■ Exercise details: Review the material and extract every line in which the word "VPIC" occurs.
━━ Extracted data ━━
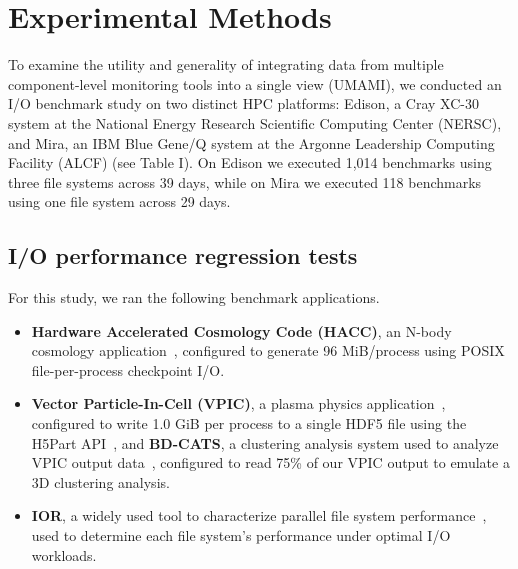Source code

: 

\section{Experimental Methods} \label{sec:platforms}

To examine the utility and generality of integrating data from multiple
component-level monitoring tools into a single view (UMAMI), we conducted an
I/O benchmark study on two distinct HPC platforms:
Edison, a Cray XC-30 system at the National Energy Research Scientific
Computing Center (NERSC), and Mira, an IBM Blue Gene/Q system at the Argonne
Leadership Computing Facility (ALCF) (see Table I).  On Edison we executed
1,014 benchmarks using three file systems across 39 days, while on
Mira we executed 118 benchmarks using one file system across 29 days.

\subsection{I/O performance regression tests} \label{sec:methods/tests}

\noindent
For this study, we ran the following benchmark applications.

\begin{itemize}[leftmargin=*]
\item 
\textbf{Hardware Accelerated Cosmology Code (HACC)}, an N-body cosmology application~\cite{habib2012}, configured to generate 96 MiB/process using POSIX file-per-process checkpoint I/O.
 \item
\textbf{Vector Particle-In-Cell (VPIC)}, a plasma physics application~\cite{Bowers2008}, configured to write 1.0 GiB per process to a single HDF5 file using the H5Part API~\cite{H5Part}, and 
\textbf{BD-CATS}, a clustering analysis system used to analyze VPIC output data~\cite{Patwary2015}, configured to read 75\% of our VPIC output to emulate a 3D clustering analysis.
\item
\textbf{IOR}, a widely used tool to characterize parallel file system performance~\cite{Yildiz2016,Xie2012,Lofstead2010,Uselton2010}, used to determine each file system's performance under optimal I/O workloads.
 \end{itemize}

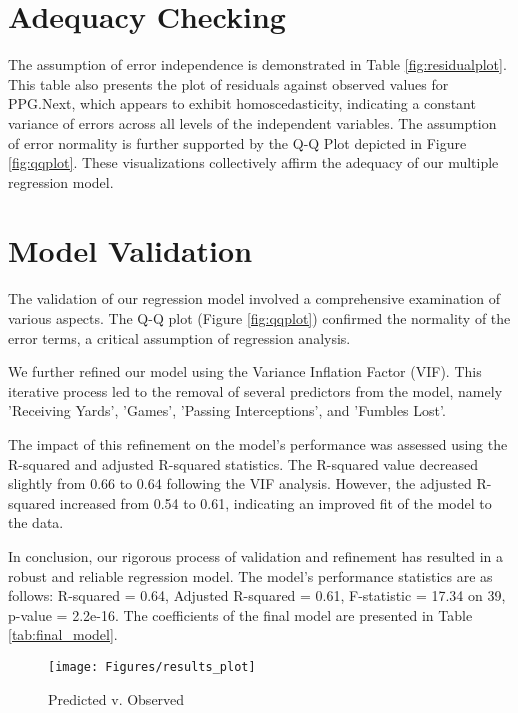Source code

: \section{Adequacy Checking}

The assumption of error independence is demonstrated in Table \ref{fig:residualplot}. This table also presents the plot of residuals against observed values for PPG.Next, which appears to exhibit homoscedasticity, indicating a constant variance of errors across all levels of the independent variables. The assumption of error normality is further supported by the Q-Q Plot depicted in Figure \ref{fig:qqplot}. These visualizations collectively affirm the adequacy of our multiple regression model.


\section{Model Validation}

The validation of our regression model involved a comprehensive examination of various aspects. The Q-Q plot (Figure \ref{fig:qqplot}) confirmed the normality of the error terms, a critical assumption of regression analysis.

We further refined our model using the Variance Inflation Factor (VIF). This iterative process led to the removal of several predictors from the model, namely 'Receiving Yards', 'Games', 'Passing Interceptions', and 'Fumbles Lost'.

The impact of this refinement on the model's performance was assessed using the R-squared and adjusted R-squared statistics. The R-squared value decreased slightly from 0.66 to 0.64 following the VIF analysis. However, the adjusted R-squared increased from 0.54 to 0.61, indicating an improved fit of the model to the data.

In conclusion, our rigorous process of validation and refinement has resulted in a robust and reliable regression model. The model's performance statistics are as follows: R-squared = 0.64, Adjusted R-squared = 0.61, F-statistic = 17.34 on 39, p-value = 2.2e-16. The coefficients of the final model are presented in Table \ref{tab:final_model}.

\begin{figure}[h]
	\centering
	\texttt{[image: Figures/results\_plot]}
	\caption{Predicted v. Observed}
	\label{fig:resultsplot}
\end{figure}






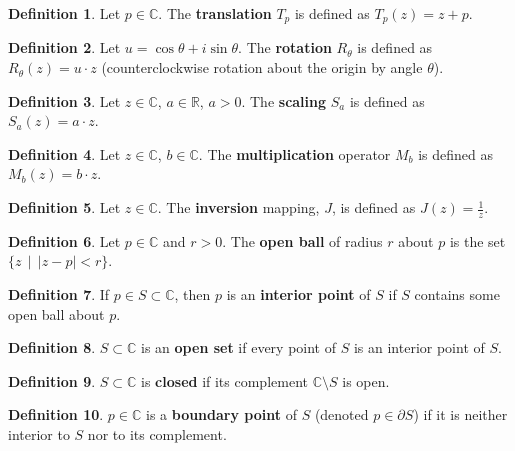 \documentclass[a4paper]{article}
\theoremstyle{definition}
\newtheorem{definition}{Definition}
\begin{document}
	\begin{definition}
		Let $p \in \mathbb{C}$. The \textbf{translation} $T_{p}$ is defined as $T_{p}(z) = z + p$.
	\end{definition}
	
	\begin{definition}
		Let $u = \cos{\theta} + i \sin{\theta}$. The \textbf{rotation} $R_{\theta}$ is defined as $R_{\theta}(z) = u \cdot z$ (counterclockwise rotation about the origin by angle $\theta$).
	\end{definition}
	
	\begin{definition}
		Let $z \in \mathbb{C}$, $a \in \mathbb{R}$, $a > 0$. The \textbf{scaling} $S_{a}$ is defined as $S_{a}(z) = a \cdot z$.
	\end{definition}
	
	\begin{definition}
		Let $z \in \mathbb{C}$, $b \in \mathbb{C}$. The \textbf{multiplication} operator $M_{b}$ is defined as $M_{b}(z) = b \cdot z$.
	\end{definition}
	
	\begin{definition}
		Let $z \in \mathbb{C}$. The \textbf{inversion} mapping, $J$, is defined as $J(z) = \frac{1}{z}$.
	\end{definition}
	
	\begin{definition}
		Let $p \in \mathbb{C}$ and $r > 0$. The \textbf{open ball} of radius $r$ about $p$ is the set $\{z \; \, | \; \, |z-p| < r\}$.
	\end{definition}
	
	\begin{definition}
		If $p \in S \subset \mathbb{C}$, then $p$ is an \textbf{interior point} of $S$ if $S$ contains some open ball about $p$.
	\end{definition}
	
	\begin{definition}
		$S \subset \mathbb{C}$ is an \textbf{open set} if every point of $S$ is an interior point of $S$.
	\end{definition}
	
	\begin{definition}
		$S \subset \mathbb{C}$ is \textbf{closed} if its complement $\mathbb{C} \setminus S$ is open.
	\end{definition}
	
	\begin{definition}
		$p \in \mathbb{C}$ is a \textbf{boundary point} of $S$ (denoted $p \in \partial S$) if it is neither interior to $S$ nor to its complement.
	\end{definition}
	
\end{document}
━━━
━━ Extracted data ━━
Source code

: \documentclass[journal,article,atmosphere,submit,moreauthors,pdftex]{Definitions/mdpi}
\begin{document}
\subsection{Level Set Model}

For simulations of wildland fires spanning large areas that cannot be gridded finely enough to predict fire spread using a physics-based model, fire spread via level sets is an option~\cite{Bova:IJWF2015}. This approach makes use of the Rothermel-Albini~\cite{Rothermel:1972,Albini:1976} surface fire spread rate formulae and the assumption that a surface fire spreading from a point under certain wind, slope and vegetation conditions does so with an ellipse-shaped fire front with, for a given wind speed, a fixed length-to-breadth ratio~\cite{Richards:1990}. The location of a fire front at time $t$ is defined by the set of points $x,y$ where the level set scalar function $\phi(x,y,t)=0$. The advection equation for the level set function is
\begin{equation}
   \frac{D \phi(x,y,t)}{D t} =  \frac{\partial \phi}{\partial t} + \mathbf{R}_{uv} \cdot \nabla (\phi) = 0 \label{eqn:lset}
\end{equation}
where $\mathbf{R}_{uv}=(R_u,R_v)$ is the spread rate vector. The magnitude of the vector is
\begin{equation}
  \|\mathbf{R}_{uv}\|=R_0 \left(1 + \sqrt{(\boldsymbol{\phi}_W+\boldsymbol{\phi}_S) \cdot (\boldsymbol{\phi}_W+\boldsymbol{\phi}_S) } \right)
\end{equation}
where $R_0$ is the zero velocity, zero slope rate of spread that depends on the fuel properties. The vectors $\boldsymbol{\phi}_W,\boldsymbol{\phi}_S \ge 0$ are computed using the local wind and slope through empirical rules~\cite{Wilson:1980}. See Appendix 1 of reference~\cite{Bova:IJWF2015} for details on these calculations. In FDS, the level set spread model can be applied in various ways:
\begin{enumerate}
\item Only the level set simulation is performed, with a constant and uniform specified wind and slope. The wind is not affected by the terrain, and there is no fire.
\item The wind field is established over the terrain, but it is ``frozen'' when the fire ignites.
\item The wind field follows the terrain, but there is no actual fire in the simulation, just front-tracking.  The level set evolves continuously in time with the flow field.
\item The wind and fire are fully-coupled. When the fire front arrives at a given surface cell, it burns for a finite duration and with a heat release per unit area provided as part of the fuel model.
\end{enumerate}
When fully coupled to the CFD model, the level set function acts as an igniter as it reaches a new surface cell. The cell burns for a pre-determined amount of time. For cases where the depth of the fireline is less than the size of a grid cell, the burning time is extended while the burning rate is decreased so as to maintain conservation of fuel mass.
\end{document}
━━━
■ Answer to the exercise:
\textbf{Vector Particle-In-Cell (VPIC)}, a plasma physics application~\cite{Bowers2008}, configured to write 1.0 GiB per process to a single HDF5 file using the H5Part API~\cite{H5Part}, and 
\textbf{BD-CATS}, a clustering analysis system used to analyze VPIC output data~\cite{Patwary2015}, configured to read 75\% of our VPIC output to emulate a 3D clustering analysis.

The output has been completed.